- _Task goal_
Identify each line below that contains the word "pieces", and copy it out.

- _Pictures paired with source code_
###
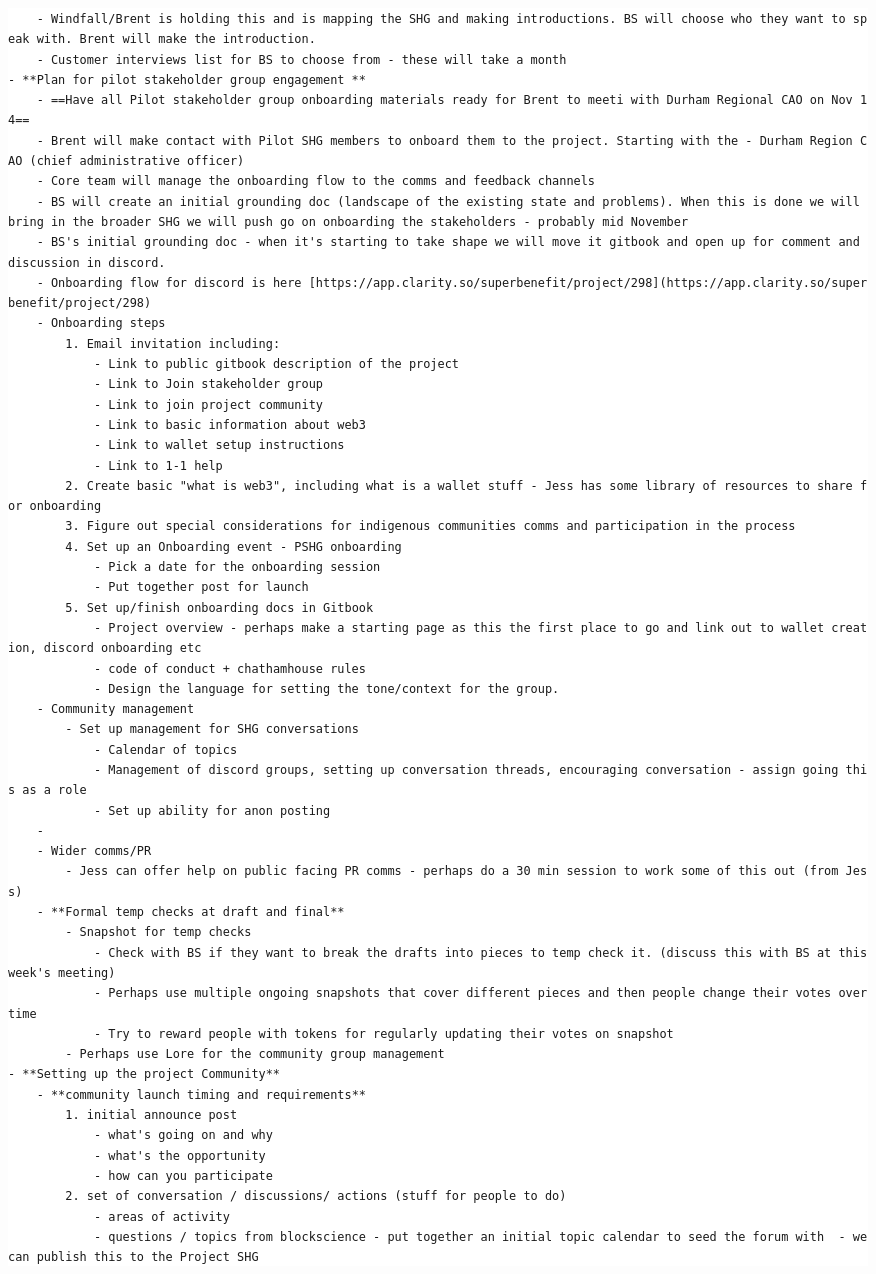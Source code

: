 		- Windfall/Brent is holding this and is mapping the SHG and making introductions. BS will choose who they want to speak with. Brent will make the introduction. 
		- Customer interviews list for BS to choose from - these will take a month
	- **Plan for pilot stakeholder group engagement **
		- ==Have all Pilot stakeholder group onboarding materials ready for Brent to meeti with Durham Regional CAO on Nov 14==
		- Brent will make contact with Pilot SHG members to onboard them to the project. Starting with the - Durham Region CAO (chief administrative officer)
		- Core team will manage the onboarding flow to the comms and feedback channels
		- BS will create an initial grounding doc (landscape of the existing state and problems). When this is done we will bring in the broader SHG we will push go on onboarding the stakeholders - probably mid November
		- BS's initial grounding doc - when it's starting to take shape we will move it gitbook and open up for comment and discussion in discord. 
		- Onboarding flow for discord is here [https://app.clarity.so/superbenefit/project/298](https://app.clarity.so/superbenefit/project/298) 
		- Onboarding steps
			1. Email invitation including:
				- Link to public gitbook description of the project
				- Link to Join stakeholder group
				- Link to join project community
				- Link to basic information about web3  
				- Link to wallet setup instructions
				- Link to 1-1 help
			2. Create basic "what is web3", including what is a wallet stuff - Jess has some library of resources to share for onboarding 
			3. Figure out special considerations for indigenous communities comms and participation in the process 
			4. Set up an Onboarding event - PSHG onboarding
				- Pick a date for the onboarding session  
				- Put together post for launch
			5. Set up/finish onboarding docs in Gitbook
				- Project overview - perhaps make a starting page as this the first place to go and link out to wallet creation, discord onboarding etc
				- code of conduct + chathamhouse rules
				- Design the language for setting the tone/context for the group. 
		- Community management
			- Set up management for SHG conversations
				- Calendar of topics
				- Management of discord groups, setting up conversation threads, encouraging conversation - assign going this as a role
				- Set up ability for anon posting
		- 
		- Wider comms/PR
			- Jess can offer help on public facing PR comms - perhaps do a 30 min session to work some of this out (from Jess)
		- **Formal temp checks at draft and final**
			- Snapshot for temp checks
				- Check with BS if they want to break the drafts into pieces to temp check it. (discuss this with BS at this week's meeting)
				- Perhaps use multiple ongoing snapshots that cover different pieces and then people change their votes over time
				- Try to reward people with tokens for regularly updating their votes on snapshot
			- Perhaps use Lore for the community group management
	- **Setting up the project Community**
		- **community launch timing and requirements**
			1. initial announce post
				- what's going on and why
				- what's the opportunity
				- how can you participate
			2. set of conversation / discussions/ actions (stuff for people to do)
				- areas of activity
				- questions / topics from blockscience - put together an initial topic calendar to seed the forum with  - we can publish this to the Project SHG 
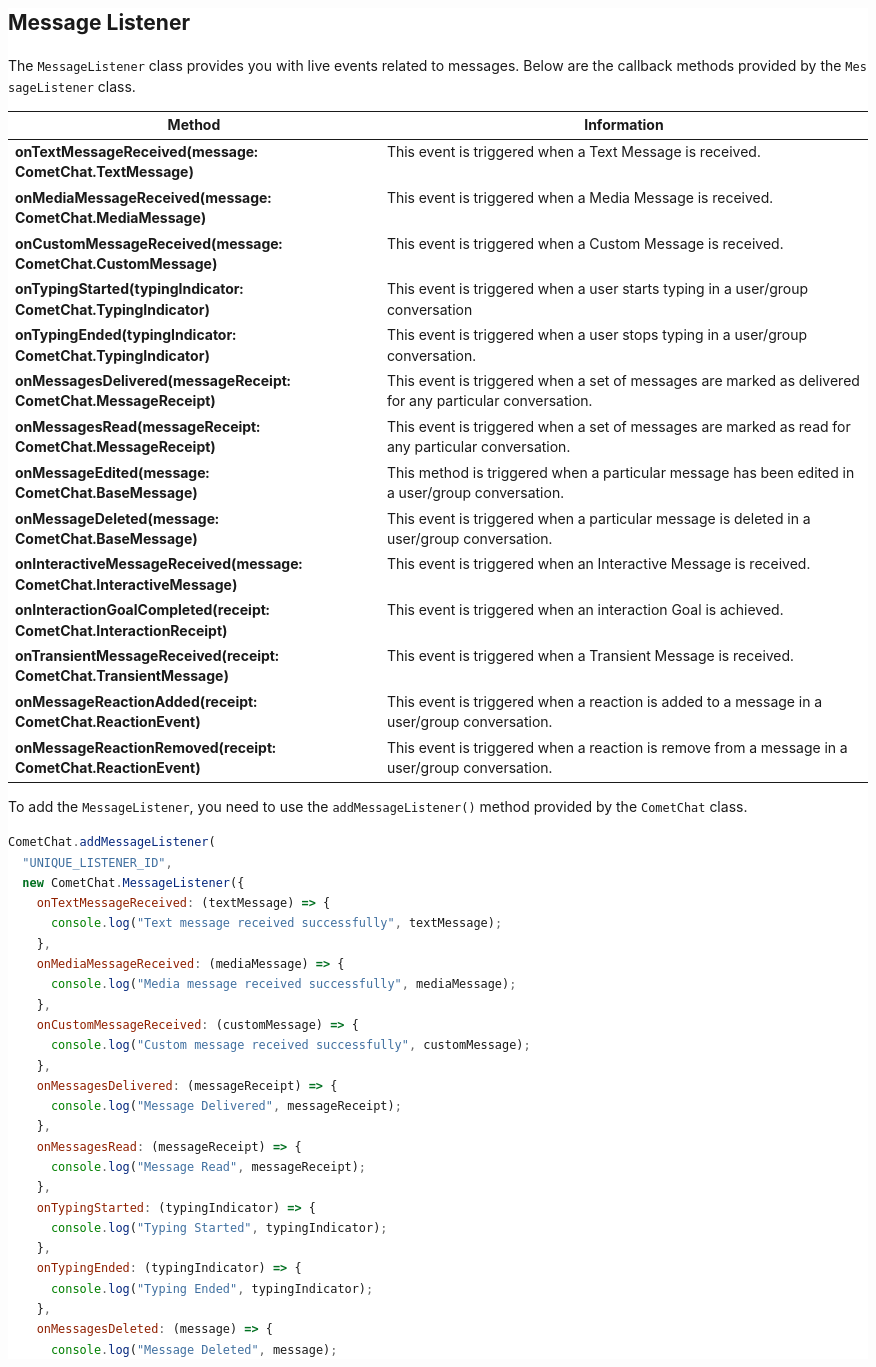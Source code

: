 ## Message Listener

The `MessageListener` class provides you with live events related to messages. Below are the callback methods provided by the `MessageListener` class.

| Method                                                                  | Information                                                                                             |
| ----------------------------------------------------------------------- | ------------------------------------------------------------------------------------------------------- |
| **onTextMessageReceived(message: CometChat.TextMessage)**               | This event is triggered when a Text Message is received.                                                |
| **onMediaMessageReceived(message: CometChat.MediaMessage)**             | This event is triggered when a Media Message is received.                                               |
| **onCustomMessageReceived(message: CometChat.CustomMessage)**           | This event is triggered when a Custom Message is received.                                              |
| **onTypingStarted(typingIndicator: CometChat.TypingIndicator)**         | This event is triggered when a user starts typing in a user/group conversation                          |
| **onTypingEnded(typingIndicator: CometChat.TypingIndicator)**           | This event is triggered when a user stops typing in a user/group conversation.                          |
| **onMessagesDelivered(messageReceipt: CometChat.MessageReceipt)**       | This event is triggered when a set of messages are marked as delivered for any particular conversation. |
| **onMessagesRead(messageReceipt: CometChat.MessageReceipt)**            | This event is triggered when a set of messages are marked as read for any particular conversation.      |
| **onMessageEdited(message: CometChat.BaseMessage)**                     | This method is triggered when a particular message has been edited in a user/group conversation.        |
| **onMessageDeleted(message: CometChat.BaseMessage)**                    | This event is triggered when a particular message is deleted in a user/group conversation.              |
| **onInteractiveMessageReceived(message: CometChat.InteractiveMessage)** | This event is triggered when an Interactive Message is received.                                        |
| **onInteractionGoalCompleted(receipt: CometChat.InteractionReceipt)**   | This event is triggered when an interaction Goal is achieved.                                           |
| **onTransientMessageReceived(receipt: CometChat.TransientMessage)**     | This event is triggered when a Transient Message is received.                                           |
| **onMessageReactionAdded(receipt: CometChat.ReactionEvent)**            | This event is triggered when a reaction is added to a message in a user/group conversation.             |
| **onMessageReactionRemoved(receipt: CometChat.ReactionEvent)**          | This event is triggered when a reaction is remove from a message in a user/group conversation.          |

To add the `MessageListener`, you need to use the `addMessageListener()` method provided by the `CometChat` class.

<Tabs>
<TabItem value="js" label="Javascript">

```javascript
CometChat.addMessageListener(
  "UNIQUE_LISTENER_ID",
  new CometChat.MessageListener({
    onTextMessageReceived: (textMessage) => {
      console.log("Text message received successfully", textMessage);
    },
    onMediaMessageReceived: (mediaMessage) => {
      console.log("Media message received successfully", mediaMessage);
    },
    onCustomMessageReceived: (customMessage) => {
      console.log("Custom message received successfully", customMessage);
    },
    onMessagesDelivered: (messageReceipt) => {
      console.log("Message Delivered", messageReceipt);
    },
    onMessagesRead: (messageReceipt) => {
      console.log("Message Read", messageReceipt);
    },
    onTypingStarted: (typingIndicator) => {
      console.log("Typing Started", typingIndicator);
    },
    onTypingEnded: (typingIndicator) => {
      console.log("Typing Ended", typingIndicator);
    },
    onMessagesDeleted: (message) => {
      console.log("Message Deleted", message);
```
###
- _Task output_
				- Check with BS if they want to break the drafts into pieces to temp check it. (discuss this with BS at this week's meeting)
				- Perhaps use multiple ongoing snapshots that cover different pieces and then people change their votes over time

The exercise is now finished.